- Detail
- Ditulis oleh IRA
- Dilihat: 9049
Yogyakarta - Budaya lokal sebagai entitas budaya bangsa seharusnya diletakkan dalam konteks pembentukan kepribadian bangsa. Merujuk dari Ki Hajar Dewantara, kebudayaan nasional Indonesia merupakan puncak-puncak dari budaya daerah. Ini berarti, kebudayaan nasional hanya dapat terwujud dengan baik jika kebudayaan daerah bertumbuh dan berkembang secara optimal. Hal ini disampaikan oleh Darmanto, pengamat media asal Yogyakarta saat menjadi narasumber Bimbingan Teknis Sekolah Pedoman Perilaku Penyiaran dan Standar Program Siaran (P3SPS) yang dilaksanakan Komisi Penyiaran Indonesia (KPI) di Yogyakarta, (18/3).

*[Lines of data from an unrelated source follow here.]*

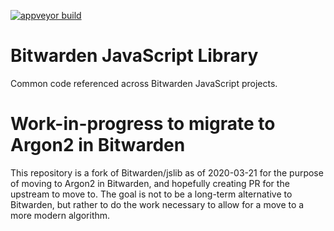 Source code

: [![appveyor build](https://ci.appveyor.com/api/projects/status/github/bitwarden/jslib?branch=master&svg=true)](https://ci.appveyor.com/project/bitwarden/jslib)

# Bitwarden JavaScript Library

Common code referenced across Bitwarden JavaScript projects.

# Work-in-progress to migrate to Argon2 in Bitwarden

This repository is a fork of Bitwarden/jslib as of 2020-03-21 for the purpose of moving to Argon2 in Bitwarden, and hopefully creating PR for the upstream to move to. The goal is not to be a long-term alternative to Bitwarden, but rather to do the work necessary to allow for a move to a more modern algorithm.
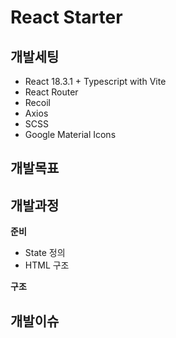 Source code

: # React Starter

## 개발세팅

- React 18.3.1 + Typescript with Vite
- React Router
- Recoil
- Axios
- SCSS
- Google Material Icons

## 개발목표

## 개발과정

**준비**

- State 정의
- HTML 구조

**구조**

## 개발이슈
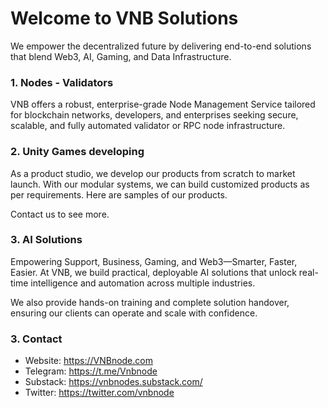 # Welcome to VNB Solutions

We empower the decentralized future by delivering end-to-end solutions that blend Web3, AI, Gaming, and Data Infrastructure.

### 1. Nodes - Validators

VNB offers a robust, enterprise-grade Node Management Service tailored for blockchain networks, developers, and enterprises seeking secure, scalable, and fully automated validator or RPC node infrastructure.

### 2. Unity Games developing

As a product studio, we develop our products from scratch to market launch. With our modular systems, we can build customized products as per requirements. Here are samples of our products.

Contact us to see more.

### 3. AI Solutions

Empowering Support, Business, Gaming, and Web3—Smarter, Faster, Easier. At VNB, we build practical, deployable AI solutions that unlock real-time intelligence and automation across multiple industries.

We also provide hands-on training and complete solution handover, ensuring our clients can operate and scale with confidence.

### 3. Contact
* Website: https://VNBnode.com
* Telegram: https://t.me/Vnbnode
* Substack: https://vnbnodes.substack.com/
* Twitter: https://twitter.com/vnbnode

Menurut Darmanto, ketika kebudayaan lokal tidak memiliki eksistensi, berarti tidak ada kebudayaan nasional. Harus disadari, pengakuan dari UNESCO atas kebudayaan kita, semuanya berbasis dari kebudayaan daerah. “Kita harus meletakkan budaya lokal dalam konteks ke-Indonesiaan. Yakni Indonesia yang beragam, multikultur, multietnik dan terdiri atas berbagai peradaban dan budaya daerah,” tegasnya.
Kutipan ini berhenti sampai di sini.